Ablynx, the drug developer, responded to the appraisal consultation document by providing alternative estimates of benefit with caplacizumab in reducing deaths during an acute episode. However, despite these efforts, the committee found that the company’s estimates of the benefit of the agent on mortality based on trial data are not robust and are overestimated.
To identify the absolute risk of death following an acute episode over the long term in patients who had received standard care alone, the company calculated a standardized mortality ratio; this was then applied to the risk of dying in the United Kingdom with regard to the general population. The ratio reflects observed deaths following standard care during an acute episode divided by the expected number of deaths for the general population who are similar age and sex. Based on their calculations, the company reported that the standardized mortality ratio was 8.3. The committee concluded that in the long-term submodel, the company’s revised calculation of a standardized mortality ratio to estimate death rates is appropriate.
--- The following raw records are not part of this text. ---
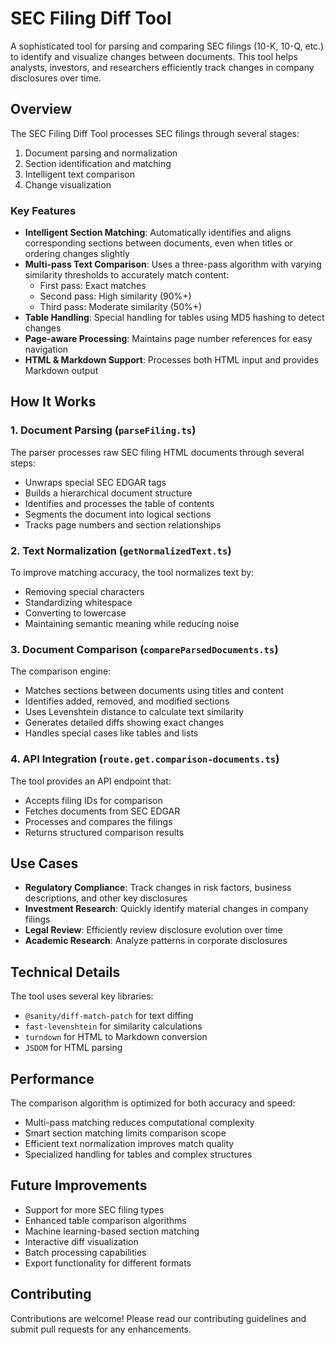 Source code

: # SEC Filing Diff Tool

A sophisticated tool for parsing and comparing SEC filings (10-K, 10-Q, etc.) to identify and visualize changes between documents. This tool helps analysts, investors, and researchers efficiently track changes in company disclosures over time.

## Overview

The SEC Filing Diff Tool processes SEC filings through several stages:
1. Document parsing and normalization
2. Section identification and matching
3. Intelligent text comparison
4. Change visualization

### Key Features

- **Intelligent Section Matching**: Automatically identifies and aligns corresponding sections between documents, even when titles or ordering changes slightly
- **Multi-pass Text Comparison**: Uses a three-pass algorithm with varying similarity thresholds to accurately match content:
  - First pass: Exact matches
  - Second pass: High similarity (90%+)
  - Third pass: Moderate similarity (50%+)
- **Table Handling**: Special handling for tables using MD5 hashing to detect changes
- **Page-aware Processing**: Maintains page number references for easy navigation
- **HTML & Markdown Support**: Processes both HTML input and provides Markdown output

## How It Works

### 1. Document Parsing (`parseFiling.ts`)

The parser processes raw SEC filing HTML documents through several steps:
- Unwraps special SEC EDGAR tags
- Builds a hierarchical document structure
- Identifies and processes the table of contents
- Segments the document into logical sections
- Tracks page numbers and section relationships

### 2. Text Normalization (`getNormalizedText.ts`)

To improve matching accuracy, the tool normalizes text by:
- Removing special characters
- Standardizing whitespace
- Converting to lowercase
- Maintaining semantic meaning while reducing noise

### 3. Document Comparison (`compareParsedDocuments.ts`)

The comparison engine:
- Matches sections between documents using titles and content
- Identifies added, removed, and modified sections
- Uses Levenshtein distance to calculate text similarity
- Generates detailed diffs showing exact changes
- Handles special cases like tables and lists

### 4. API Integration (`route.get.comparison-documents.ts`)

The tool provides an API endpoint that:
- Accepts filing IDs for comparison
- Fetches documents from SEC EDGAR
- Processes and compares the filings
- Returns structured comparison results

## Use Cases

- **Regulatory Compliance**: Track changes in risk factors, business descriptions, and other key disclosures
- **Investment Research**: Quickly identify material changes in company filings
- **Legal Review**: Efficiently review disclosure evolution over time
- **Academic Research**: Analyze patterns in corporate disclosures

## Technical Details

The tool uses several key libraries:
- `@sanity/diff-match-patch` for text diffing
- `fast-levenshtein` for similarity calculations
- `turndown` for HTML to Markdown conversion
- `JSDOM` for HTML parsing

## Performance

The comparison algorithm is optimized for both accuracy and speed:
- Multi-pass matching reduces computational complexity
- Smart section matching limits comparison scope
- Efficient text normalization improves match quality
- Specialized handling for tables and complex structures

## Future Improvements

- Support for more SEC filing types
- Enhanced table comparison algorithms
- Machine learning-based section matching
- Interactive diff visualization
- Batch processing capabilities
- Export functionality for different formats

## Contributing

Contributions are welcome! Please read our contributing guidelines and submit pull requests for any enhancements.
Moreover, the committed noted that QoL data from HERCULES are not available. Acquired TTP is known to lower QoL and the committee agrees that caplacizumab improves QoL, but by how much continues to be uncertain.
Caplacizumab is the first new treatment for the condition in approximately 25 years, according to the committee, and it has a different mechanism of action compared with other drugs and approaches that are used in standard care. The agent has additional benefits to standard-of-care treatment, and it’s possible that not all of these benefits were captured in the calculation of quality-adjusted life year (QALY). Some additional benefits of the drug include reducing the
use of scarce resources like plasma or beds in the intensive care unit. Based on this, the committee concluded that the agent is innovative.
Regarding cost, the list price of caplacizumab is £4,143 per 10 mg vial. Because of the limited clinical data, considerable uncertainty pertaining to estimates of cost effectiveness remains, according to the committee; this is particularly true when considering survival in the acute period and the long-term benefits of this approach.
“Using the committee’s preferred modelling assumptions resulted in an ICER of £29,537 per QALY gained. In line with the NICE methods guide for technology appraisal, when a most plausible [incremental cost effectiveness ratio] ICER is above £20,000 per QALY gained, the committee can take account certain factors, including innovation,” the committee concluded. “At its fourth meeting, the committee concluded that the ICER for caplacizumab fell within a range considered to be a cost-effective use of NHS resources and recommended caplacizumab as an option for treating acquired TTP.”